When Pearl Jam was only just starting to achieve international recognition, I was entering my teens. Music was in a transitional period, as far as rock was concerned. In the background, you had your harder edged thrash bands (and up and coming death metal groups) there, consistent with their attack. In the forefront you had the glam and the rock of the 1980s – but not for long…
As the 1990s began taking over the time stream, the bands labeled as ‘hair metal’ went out of the chief limelight, and taking their place was the harder edged and less image-based rock that had been highly influenced by punk and 1970’s rock. Before Nirvana exploded with “Smells Like Teen Spirit,” it was considered the alternative election — at least until the media decided to categorize the new scene with perhaps the oddest genre title: grunge.
But the word was not an accurate description of the music or the scene. It came from commentators desperate to place a label upon that which those who played the music fought against being labeled. It was a unique time for rock and metal, and while some of the fans of the earlier scenes were (and some still are) dismayed by the new music, it cannot be denied that many of the bands from the Nineties contributed solid material that assisted with the rise of the newer generations of rock.
With every scene and style that appears and passes, you have a great amount of bands that quickly pass by — from the underground to the limelight, and then they disappear. But within each of these movements, you have a very select few that accomplish longevity. In the 1970’s shock rock/early metal, you have Alice Cooper and KISS, still going strong. The Big 4 from the early thrash days continue – Metallica, Megadeth, Slayer, and Anthrax. And even some branded from the hair metal scene continue, such as Motley Crue.
I can recall telling my peers back in the 1990s that Pearl Jam was going to be the band that would outlast the others. Beset by drug addictions, deaths, suicides, musical differences, most from that early background would fade away… and I’m happy to say after all this time, that I was right: Pearl Jam was the one act that held the longevity, and continue to please their fans to this day.
While Pearl Jam Twenty is undeniably a celebration of that longevity and the accomplishments, it is also a document that looks at some of the tougher times experienced by members of the band, and how much it impacted their evolution and their craftsmanship. They grew into musicians who took their art and their music very seriously, as well as how that music translated to and interacted with their fans.
The documentary focuses heavily on the first decade of Pearl Jam, and I was quite happy to see that they started at the very early beginnings: from with Stone Gossard and Jeff Ament had formed Mother Love Bone out of their former act Green River. Things had looked up for Mother Love Bone, with some radically solid songs such as “Stardog Champion” and “Crown of Thorns.” The origins are covered in a lot of depth, including interviews with band members and Chris Cornell (of Soundgarden and Audioslave), as they concentrate on the Mother Love Bone days.
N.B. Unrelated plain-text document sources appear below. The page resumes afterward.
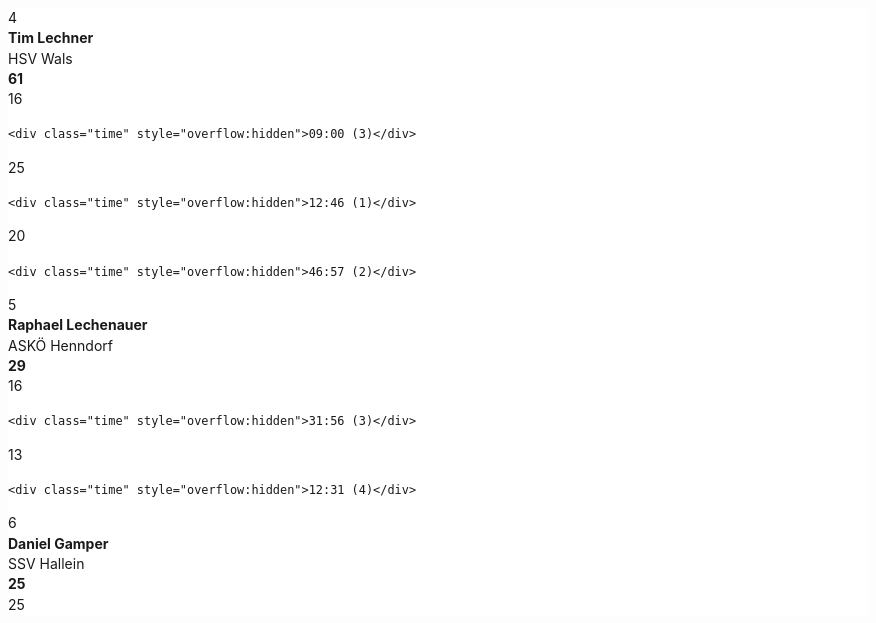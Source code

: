 <td></td>
        </tr><tr class="row_style_even">
            <td align="right">
                <div style="overflow:hidden;">4</div>
            </td>
            <td>
                <div style="overflow:hidden;"><b>Tim Lechner</b></div>
                <div style="overflow:hidden;">HSV Wals</div>
            </td>
            <td align="center" style="border-right:1px solid #888;">
                <div style="overflow:hidden;font-weight:bold;">61</div>
            </td>
            <td></td><td></td><td></td><td></td><td></td><td align="center">
    <div style="overflow:hidden">16</div>
    
    <div class="time" style="overflow:hidden">09:00 (3)</div>
</td>

<td align="center">
    <div style="overflow:hidden">25</div>
    
    <div class="time" style="overflow:hidden">12:46 (1)</div>
</td>

<td align="center">
    <div style="overflow:hidden">20</div>
    
    <div class="time" style="overflow:hidden">46:57 (2)</div>
</td>

<td></td>
        </tr><tr class="row_style_odd">
            <td align="right">
                <div style="overflow:hidden;">5</div>
            </td>
            <td>
                <div style="overflow:hidden;"><b>Raphael Lechenauer</b></div>
                <div style="overflow:hidden;">ASKÖ Henndorf</div>
            </td>
            <td align="center" style="border-right:1px solid #888;">
                <div style="overflow:hidden;font-weight:bold;">29</div>
            </td>
            <td></td><td></td><td align="center">
    <div style="overflow:hidden">16</div>
    
    <div class="time" style="overflow:hidden">31:56 (3)</div>
</td>

<td></td><td></td><td align="center">
    <div style="overflow:hidden">13</div>
    
    <div class="time" style="overflow:hidden">12:31 (4)</div>
</td>

<td></td><td></td><td></td>
        </tr><tr class="row_style_even">
            <td align="right">
                <div style="overflow:hidden;">6</div>
            </td>
            <td>
                <div style="overflow:hidden;"><b>Daniel Gamper</b></div>
                <div style="overflow:hidden;">SSV Hallein</div>
            </td>
            <td align="center" style="border-right:1px solid #888;">
                <div style="overflow:hidden;font-weight:bold;">25</div>
            </td>
            <td></td><td></td><td></td><td></td><td align="center">
    <div style="overflow:hidden">25</div>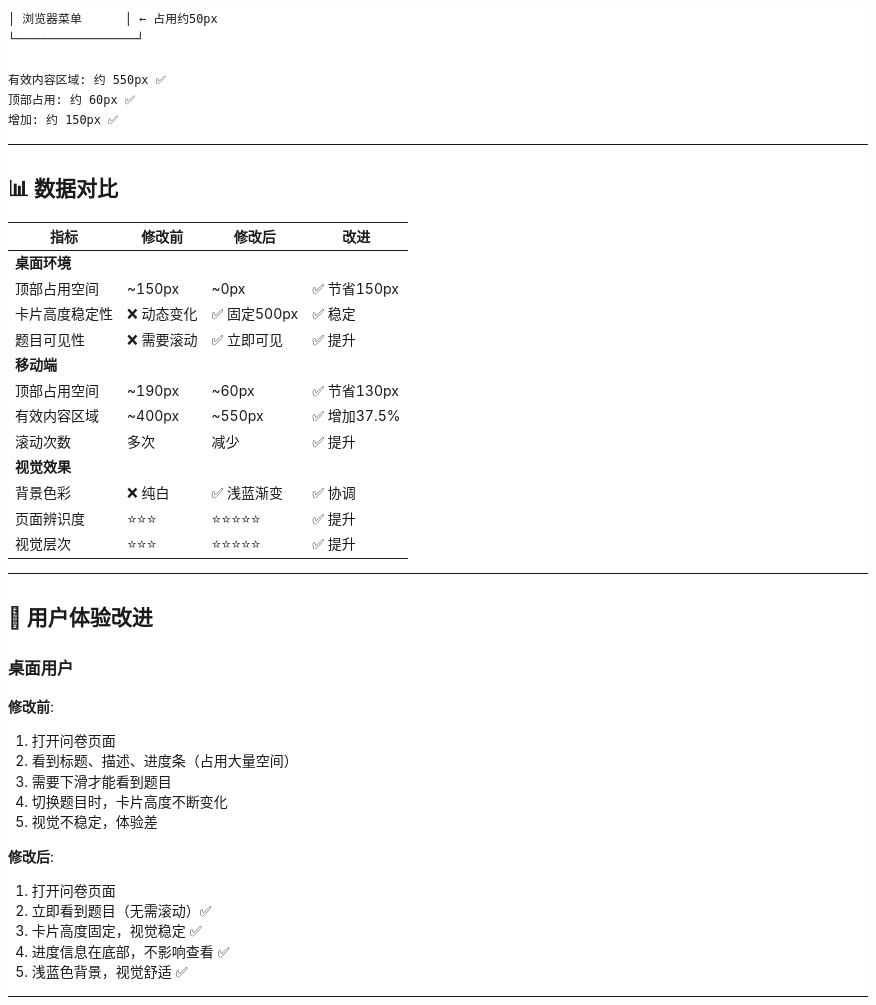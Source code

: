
 ```
│ 浏览器菜单      │ ← 占用约50px
└─────────────────┘

有效内容区域: 约 550px ✅
顶部占用: 约 60px ✅
增加: 约 150px ✅
```

---

## 📊 数据对比

| 指标 | 修改前 | 修改后 | 改进 |
|------|--------|--------|------|
| **桌面环境** |
| 顶部占用空间 | ~150px | ~0px | ✅ 节省150px |
| 卡片高度稳定性 | ❌ 动态变化 | ✅ 固定500px | ✅ 稳定 |
| 题目可见性 | ❌ 需要滚动 | ✅ 立即可见 | ✅ 提升 |
| **移动端** |
| 顶部占用空间 | ~190px | ~60px | ✅ 节省130px |
| 有效内容区域 | ~400px | ~550px | ✅ 增加37.5% |
| 滚动次数 | 多次 | 减少 | ✅ 提升 |
| **视觉效果** |
| 背景色彩 | ❌ 纯白 | ✅ 浅蓝渐变 | ✅ 协调 |
| 页面辨识度 | ⭐⭐⭐ | ⭐⭐⭐⭐⭐ | ✅ 提升 |
| 视觉层次 | ⭐⭐⭐ | ⭐⭐⭐⭐⭐ | ✅ 提升 |

---

## 🎯 用户体验改进

### 桌面用户

**修改前**:
1. 打开问卷页面
2. 看到标题、描述、进度条（占用大量空间）
3. 需要下滑才能看到题目
4. 切换题目时，卡片高度不断变化
5. 视觉不稳定，体验差

**修改后**:
1. 打开问卷页面
2. 立即看到题目（无需滚动）✅
3. 卡片高度固定，视觉稳定 ✅
4. 进度信息在底部，不影响查看 ✅
5. 浅蓝色背景，视觉舒适 ✅

---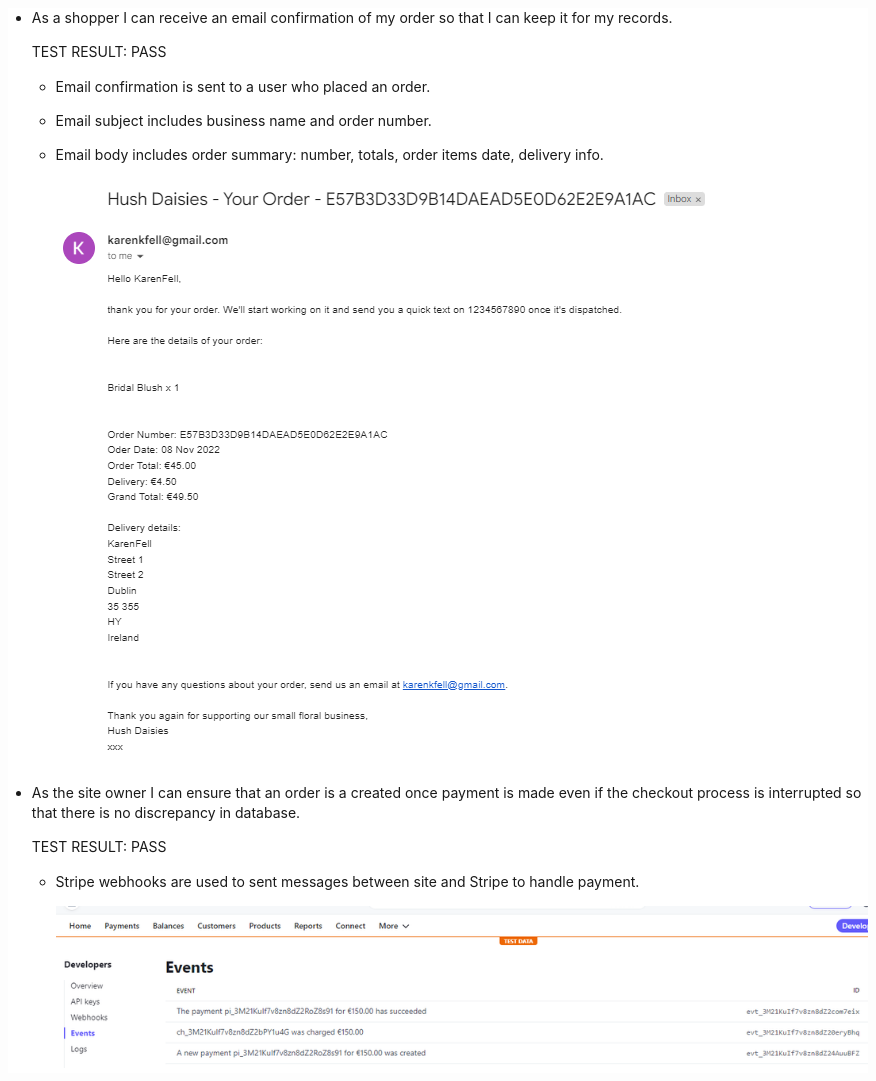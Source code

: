 
   * As a shopper I can receive an email confirmation of my order so that I can keep it for my records.  
     
     TEST RESULT: PASS
     
     * Email confirmation is sent to a user who placed an order.  
     * Email subject includes business name and order number.  
     * Email body includes order summary: number, totals, order items date, delivery info.

       ![Email order confirmation image](docs/testing/emailed-order-confirmation.png) 
      
   * As the site owner I can ensure that an order is a created once payment is made even if the checkout process is interrupted so that there is no discrepancy in database. 
    
     TEST RESULT: PASS
    
     * Stripe webhooks are used to sent messages between site and Stripe to handle payment.  

       ![Webhooks image](docs/testing/webhooks.png)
Perhaps the most significant element from this specific music scene was the passing of Mother Love Bone vocalist Andrew Wood in 1990. Cornell, Ament, and Gossard accentuate this as an important turning point in the evolution not only of Pearl Jam, but of the general music scene within Seattle at the time.
Pearl Jam would rise out of the ashes of Mother Love Bone… The documentary then swings into how Mike McCready became involved with Ament and Gossard, and then how Eddie Vedder became the final piece of the puzzle – eventually taking the viewer on the whirlwind ride of how the band accomplished such high success so rapidly, and the toll it would take on them as individuals and as a group.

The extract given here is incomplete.